【歴史・時代小説】『本能寺燃ゆ』第一章「純愛の村」 49
「しかし、『貧乏公方』が、よくも五十貫ももっていたな」
「いや、ないんじゃないか?」
八郎の問いに、あっさりと答えた。
「じゃあ、どこから都合するつもりだ?」
「そりゃ、朝倉様だろう。朝倉様も、足利様から頼まれれば嫌とは言えまい。それに、銭に代わるものなら、その方が楽だしな」
「お前、初めからそれが狙いか?」
「まあな」
吉延や吉家を頼っても、なかなか銭は出してくれないだろう、義景も同じ。
が、義秋を通してなら義景も断れまい。
義秋も、ひとりでも家臣は多い方がいい。
利害が一致しただけの事。
というわけで、義秋の家臣になったといっても形だけ、碌の出どころは朝倉家からなので、いまだ山崎吉延の家臣でもあった。
「だが、それだけではない。ゆくゆくってこともある……」
「お前、本気で将軍を狙っているわけじゃあるまいな」
十兵衛は、あの嫌らしい笑みを覗かせる。
「お前なぁ……」
「まあ、そう言いなさんな。で、お前さんのほうは?」
「ん?」と、八郎は首を傾げる。
「お前さんが、ただでここに来るわけはあるまい? 何か知らせがあるのだろう?」
「知りたいか? では……」
八郎は、十兵衛に手を差し出す。
「出世払いだ!」
ぱんと手を弾くと、
「五十貫もらっただろうが」と、口を尖らせながらも、八郎は話し出した、「織田が稲葉山城に入ったぞ。『井の口』も『岐阜』と改めさせたらしい」
「矢張りか」
十兵衛は、さほど驚いていないようだ。
「この月には、楽市もやるらしい。商人仲間は、ひと儲けするんだとぞろぞろと集まっているぞ」
「うむ……、思ったよりも早いな。市を立てるのは来年あたりかと思ったが……」
「やつは動きが早い。俺らが思っているよりも、二つも三つも先をいっている。下手をすれば、朝倉もやられるぞ」
「ですよね……」
十兵衛は腕を組んで天井を見上げた。
「ということは、織田が攻めてくるということですか? 朝倉は? 越前はどうなるのですか? この村は?」
それまで黙って聞いていた源太郎が、慌てて口を開いた。
十兵衛は答えなかったが、八郎が、
「なくなるんじゃねぇか」
と、あっさり言った。
「そ、そんな……」
父は、いまにも泣き出しそうだ………………そんな父、見たことない ―― 「明智様……」と、すがるように見ている。
「んん……、まあ………………、何とかなるでしょう」
何とも心もとない。
「そんな悠著なことを。織田の狙いがどこにあるんかは分からん。
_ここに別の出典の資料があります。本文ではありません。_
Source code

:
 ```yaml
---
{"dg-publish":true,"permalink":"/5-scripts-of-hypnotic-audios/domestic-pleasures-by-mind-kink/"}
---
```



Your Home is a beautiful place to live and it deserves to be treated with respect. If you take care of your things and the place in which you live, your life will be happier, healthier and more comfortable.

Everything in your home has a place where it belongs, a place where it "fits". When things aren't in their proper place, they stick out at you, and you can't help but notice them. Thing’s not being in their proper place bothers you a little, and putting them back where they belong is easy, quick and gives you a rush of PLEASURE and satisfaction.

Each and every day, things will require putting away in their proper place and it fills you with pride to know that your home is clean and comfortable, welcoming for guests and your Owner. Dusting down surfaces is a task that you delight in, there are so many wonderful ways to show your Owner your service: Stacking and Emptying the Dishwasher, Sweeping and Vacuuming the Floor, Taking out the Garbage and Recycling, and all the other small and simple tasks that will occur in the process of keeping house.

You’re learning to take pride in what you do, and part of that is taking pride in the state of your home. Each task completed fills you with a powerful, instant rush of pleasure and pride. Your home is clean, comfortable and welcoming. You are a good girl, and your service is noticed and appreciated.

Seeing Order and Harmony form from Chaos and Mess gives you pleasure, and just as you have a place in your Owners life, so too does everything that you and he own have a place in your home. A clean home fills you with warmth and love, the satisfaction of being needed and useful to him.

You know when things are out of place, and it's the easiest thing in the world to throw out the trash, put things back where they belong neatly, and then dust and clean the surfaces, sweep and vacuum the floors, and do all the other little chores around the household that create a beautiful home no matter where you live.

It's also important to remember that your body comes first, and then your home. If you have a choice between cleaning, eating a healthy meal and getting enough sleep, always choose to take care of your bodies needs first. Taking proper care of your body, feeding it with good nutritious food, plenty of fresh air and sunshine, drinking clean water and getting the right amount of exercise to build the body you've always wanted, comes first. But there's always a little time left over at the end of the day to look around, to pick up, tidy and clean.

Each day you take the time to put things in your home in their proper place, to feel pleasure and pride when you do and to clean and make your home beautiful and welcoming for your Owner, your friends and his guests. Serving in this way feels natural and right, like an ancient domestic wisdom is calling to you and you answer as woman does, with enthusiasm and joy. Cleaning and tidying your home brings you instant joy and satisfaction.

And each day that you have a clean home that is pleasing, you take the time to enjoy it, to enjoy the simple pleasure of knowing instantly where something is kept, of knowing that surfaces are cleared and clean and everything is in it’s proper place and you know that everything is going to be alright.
だが、やつは、しきりに家臣たちに『天下布武』と激を飛ばしているらしいぞ」
「天下布武……」
「天下布武とは、如何様にございますか?」
弥平次は尋ねる。
「俺にも詳しいことは分からんが……」
「力によって天下を治めようということでしょうか。確かに、天下泰平の世ならば、聖人君子のように徳を持って治めることが一番でしょうが、このような乱世あれば武を持って治めなければならないでしょう。が、織田がどこまでを天下とし、どこまでを自らのお役とするかです。足利様の世を盤石にするために、天下を平定しようとしているのか、それとも自ら将軍となりて天下に号令をかけるのか……」
「いずれにせよ、朝倉ではもたんよ。いっそお前も織田に仕えたらいいんじゃないか?」
「織田か……」、十兵衛は首を傾げる。
「なんだ、嫌か? またお得意の選り好みか?」
「うむ……、織田ねぇ……」、十兵衛は弥平次を見る、「そなたはどう思う? 織田に付くか?」
「拙者としては、主家斎藤氏を滅ぼされた身、仇に仕える気は毛頭ござらぬ。が、いまの主人はそなただ。そなたが織田に仕えるというのならば、聊か不本意ではあるが、従おう」
弥平次は、しっかりと答えた
「相変わらず義理堅いやつめ」、八郎は十兵衛を見る、「あとは、お前の胸三寸だぞ」
「うむ……」と、十兵衛は権太を見た、「まあ……、拙者も山崎様や朝倉様に世話になっておるし、つい先日足利様に召し抱えてもらった身、当面は今ある駒を生かして動くしかあるまい」
それは、十兵衛がここに残る意味だと理解し、権太はほっとした。
源太郎も安堵しているようだ。
姉は………………表情はいたっていつもどおりだ、が、分かる、嬉しいのが、十兵衛を世話する仕草がいつも以上にしなやかになっている。